YOUR TASK
Among the entries below, find all lines that include "configurations" and copy them.
[[ EXERCISE MATERIAL, beginning ]]
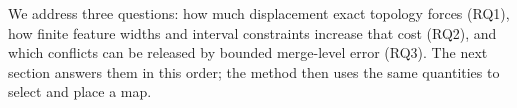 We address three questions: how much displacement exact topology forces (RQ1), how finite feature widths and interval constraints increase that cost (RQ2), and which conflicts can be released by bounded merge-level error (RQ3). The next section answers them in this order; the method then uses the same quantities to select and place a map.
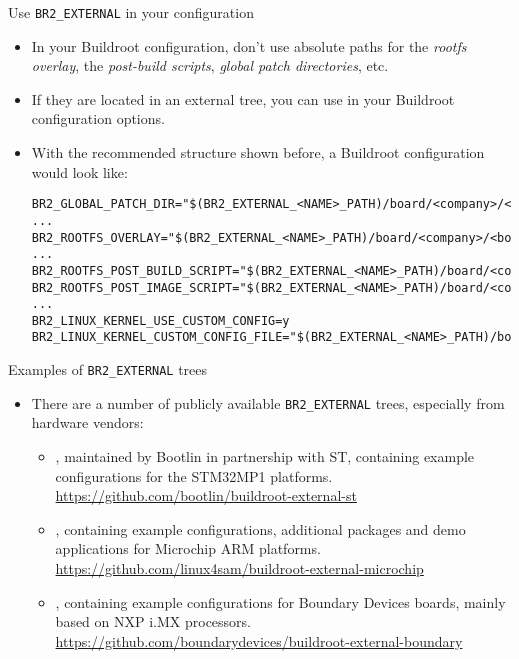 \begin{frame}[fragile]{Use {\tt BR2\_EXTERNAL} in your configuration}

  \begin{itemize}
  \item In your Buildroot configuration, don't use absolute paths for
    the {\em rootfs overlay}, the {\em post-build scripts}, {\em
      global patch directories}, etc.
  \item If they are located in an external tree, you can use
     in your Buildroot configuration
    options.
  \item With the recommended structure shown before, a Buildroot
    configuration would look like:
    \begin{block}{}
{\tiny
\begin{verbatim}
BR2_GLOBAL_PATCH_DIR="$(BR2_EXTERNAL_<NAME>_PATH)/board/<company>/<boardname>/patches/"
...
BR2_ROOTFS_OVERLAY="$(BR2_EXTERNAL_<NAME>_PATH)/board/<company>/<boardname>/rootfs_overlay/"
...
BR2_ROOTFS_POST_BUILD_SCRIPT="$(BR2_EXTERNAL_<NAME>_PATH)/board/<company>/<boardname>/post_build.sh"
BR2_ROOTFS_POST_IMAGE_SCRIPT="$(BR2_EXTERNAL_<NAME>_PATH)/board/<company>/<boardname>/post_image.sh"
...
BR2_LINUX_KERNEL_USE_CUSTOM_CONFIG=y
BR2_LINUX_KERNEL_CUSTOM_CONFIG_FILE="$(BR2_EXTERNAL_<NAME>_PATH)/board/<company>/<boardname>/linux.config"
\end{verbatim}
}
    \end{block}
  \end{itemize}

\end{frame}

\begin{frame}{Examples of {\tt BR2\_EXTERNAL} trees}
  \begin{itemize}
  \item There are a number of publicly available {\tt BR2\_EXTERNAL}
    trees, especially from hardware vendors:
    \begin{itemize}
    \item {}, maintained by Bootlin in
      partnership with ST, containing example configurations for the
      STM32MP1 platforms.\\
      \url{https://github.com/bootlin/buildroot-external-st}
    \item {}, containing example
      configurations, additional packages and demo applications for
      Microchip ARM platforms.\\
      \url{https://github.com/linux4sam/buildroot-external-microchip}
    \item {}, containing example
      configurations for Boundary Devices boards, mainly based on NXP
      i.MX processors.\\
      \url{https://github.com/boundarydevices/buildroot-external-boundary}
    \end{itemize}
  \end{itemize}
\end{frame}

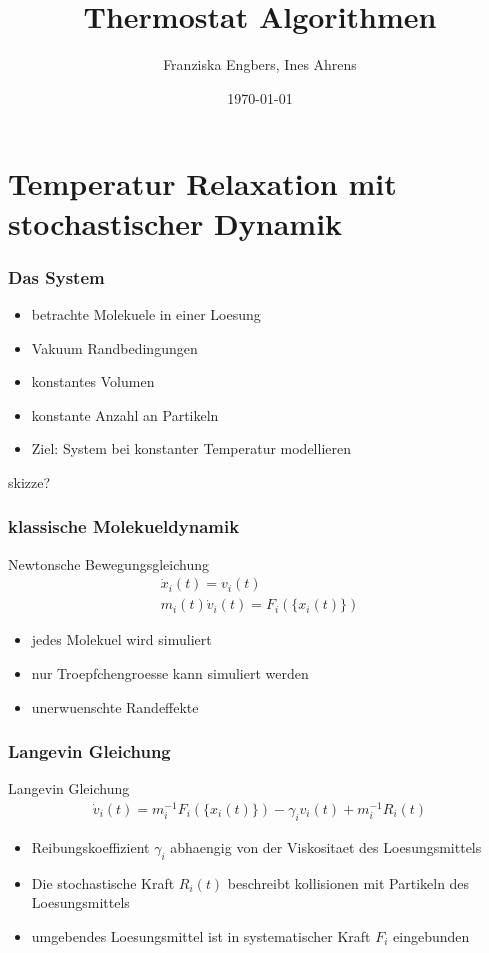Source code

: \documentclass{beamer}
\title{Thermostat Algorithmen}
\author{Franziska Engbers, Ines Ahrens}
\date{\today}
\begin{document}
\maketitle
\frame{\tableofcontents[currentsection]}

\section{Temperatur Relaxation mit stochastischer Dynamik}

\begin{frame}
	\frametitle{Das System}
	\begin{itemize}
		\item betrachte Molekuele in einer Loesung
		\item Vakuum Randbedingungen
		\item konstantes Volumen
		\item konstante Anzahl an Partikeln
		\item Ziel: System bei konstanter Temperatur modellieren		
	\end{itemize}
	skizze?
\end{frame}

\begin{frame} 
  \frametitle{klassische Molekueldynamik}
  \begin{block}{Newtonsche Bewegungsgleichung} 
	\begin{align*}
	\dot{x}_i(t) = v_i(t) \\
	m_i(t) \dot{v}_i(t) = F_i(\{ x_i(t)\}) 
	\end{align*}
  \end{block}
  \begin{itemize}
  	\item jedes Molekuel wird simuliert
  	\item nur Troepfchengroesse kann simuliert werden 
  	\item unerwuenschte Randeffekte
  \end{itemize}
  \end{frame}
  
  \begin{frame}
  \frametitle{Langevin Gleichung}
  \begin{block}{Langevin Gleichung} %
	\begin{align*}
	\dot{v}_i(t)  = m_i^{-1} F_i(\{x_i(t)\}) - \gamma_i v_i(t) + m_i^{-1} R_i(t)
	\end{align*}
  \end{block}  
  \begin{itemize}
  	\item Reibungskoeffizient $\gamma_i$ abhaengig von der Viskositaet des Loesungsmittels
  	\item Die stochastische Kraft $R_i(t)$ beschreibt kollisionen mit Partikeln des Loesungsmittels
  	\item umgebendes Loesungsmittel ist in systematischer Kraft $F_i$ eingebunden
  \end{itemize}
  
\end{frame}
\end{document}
[[ EXERCISE MATERIAL, end ]]
[[ EXERCISE MATERIAL, beginning ]]
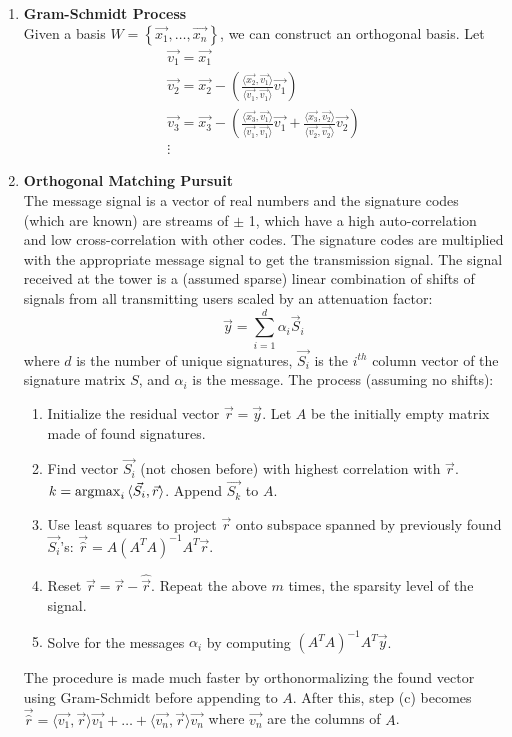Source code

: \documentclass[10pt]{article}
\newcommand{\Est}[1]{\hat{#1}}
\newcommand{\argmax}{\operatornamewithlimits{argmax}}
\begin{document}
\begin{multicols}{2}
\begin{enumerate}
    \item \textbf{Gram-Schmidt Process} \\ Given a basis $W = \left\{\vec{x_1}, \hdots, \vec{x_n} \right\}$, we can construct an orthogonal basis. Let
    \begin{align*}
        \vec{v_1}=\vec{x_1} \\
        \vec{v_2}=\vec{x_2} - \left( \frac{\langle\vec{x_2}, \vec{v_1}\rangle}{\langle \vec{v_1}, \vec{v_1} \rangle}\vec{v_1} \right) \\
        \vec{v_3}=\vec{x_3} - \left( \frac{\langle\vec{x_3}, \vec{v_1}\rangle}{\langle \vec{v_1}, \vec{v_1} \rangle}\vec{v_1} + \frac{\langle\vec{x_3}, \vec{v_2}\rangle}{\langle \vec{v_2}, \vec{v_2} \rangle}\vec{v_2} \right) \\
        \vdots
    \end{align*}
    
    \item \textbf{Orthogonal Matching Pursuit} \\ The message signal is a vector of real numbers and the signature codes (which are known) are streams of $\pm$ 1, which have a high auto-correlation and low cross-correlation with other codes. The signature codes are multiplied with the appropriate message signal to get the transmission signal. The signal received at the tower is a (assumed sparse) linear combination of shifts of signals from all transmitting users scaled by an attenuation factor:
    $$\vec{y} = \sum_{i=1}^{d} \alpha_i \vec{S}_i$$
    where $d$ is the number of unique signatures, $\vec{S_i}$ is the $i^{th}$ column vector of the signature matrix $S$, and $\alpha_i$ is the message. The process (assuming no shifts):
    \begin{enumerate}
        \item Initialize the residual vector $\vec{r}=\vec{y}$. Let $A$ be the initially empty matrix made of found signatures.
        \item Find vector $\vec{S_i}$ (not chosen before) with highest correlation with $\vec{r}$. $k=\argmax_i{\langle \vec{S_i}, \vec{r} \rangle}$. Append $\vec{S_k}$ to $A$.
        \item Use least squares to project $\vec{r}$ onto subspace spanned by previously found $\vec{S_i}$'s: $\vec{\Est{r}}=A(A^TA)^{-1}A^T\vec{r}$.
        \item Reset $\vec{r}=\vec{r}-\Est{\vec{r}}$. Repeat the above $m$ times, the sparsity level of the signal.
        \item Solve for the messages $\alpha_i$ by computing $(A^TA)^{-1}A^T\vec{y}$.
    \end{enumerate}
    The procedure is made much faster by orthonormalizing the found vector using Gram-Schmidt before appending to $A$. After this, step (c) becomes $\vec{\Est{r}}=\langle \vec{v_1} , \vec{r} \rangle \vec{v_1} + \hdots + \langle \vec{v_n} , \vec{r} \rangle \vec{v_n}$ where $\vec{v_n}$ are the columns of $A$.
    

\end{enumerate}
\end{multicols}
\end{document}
[[ EXERCISE MATERIAL, end ]]
WORKED SOLUTION
      partnership with ST, containing example configurations for the
      configurations, additional packages and demo applications for
      configurations for Boundary Devices boards, mainly based on NXP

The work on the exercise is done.